» **About this exercise**
Restate the records word for word, omitting nothing.

» **Task data**
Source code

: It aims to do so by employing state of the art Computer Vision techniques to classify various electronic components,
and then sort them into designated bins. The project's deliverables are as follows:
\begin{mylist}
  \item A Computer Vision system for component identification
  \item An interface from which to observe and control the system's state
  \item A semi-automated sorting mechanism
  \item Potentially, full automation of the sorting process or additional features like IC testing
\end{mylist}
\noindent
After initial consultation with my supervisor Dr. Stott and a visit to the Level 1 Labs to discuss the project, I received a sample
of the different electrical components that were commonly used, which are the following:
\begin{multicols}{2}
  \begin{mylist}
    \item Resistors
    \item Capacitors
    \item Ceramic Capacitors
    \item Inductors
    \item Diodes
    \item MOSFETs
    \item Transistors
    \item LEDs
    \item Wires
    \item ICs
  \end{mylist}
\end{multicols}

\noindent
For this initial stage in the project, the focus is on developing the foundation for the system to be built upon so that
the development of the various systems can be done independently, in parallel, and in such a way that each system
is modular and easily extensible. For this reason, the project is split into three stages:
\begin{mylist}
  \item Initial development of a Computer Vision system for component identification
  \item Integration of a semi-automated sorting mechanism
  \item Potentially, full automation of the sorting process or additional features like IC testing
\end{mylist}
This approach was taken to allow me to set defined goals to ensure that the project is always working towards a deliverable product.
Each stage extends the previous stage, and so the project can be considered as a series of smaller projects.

» **Reply**
Source code

: It aims to do so by employing state of the art Computer Vision techniques to classify various electronic components,
and then sort them into designated bins. The project's deliverables are as follows:
\begin{mylist}
  \item A Computer Vision system for component identification
  \item An interface from which to observe and control the system's state
  \item A semi-automated sorting mechanism
  \item Potentially, full automation of the sorting process or additional features like IC testing
\end{mylist}
\noindent
After initial consultation with my supervisor Dr. Stott and a visit to the Level 1 Labs to discuss the project, I received a sample
of the different electrical components that were commonly used, which are the following:
\begin{multicols}{2}
  \begin{mylist}
    \item Resistors
    \item Capacitors
    \item Ceramic Capacitors
    \item Inductors
    \item Diodes
    \item MOSFETs
    \item Transistors
    \item LEDs
    \item Wires
    \item ICs
  \end{mylist}
\end{multicols}

\noindent
For this initial stage in the project, the focus is on developing the foundation for the system to be built upon so that
the development of the various systems can be done independently, in parallel, and in such a way that each system
is modular and easily extensible. For this reason, the project is split into three stages:
\begin{mylist}
  \item Initial development of a Computer Vision system for component identification
  \item Integration of a semi-automated sorting mechanism
  \item Potentially, full automation of the sorting process or additional features like IC testing
\end{mylist}
This approach was taken to allow me to set defined goals to ensure that the project is always working towards a deliverable product.
Each stage extends the previous stage, and so the project can be considered as a series of smaller projects.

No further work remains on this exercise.